Repeat exactly, and only, the lines running from the one that holds "137.184.204.167 | 2023 |" to the end of the records.

[Records from a collection]
^^^^

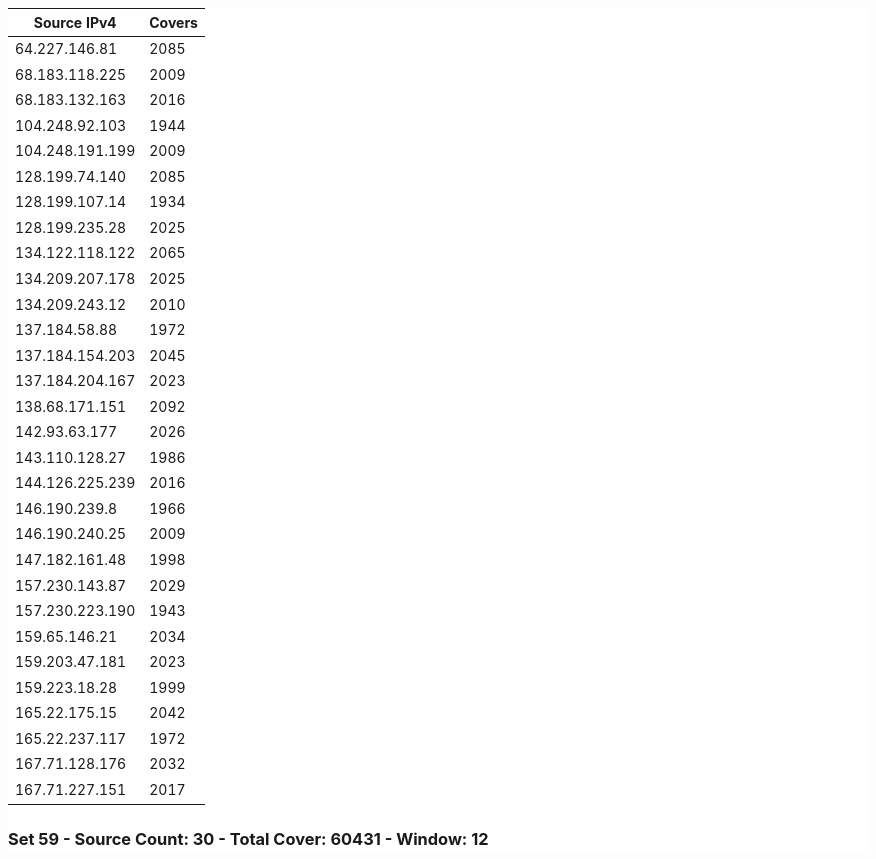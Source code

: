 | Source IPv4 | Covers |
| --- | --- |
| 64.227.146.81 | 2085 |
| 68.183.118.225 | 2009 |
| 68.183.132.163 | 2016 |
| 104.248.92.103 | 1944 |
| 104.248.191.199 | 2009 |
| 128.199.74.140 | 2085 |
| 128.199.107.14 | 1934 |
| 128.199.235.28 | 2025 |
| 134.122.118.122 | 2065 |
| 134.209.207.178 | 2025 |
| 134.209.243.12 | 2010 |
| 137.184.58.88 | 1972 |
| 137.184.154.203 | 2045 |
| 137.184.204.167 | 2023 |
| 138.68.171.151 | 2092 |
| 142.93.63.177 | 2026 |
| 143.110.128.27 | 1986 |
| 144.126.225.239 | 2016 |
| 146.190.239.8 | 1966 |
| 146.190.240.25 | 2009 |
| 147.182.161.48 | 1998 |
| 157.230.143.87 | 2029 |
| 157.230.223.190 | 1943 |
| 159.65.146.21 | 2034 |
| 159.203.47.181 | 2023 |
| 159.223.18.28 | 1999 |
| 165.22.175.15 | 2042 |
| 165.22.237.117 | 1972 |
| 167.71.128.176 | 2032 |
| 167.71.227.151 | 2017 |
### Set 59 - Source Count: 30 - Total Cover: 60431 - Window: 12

^^^^

- Reply to the task -
| 137.184.204.167 | 2023 |
| 138.68.171.151 | 2092 |
| 142.93.63.177 | 2026 |
| 143.110.128.27 | 1986 |
| 144.126.225.239 | 2016 |
| 146.190.239.8 | 1966 |
| 146.190.240.25 | 2009 |
| 147.182.161.48 | 1998 |
| 157.230.143.87 | 2029 |
| 157.230.223.190 | 1943 |
| 159.65.146.21 | 2034 |
| 159.203.47.181 | 2023 |
| 159.223.18.28 | 1999 |
| 165.22.175.15 | 2042 |
| 165.22.237.117 | 1972 |
| 167.71.128.176 | 2032 |
| 167.71.227.151 | 2017 |
### Set 59 - Source Count: 30 - Total Cover: 60431 - Window: 12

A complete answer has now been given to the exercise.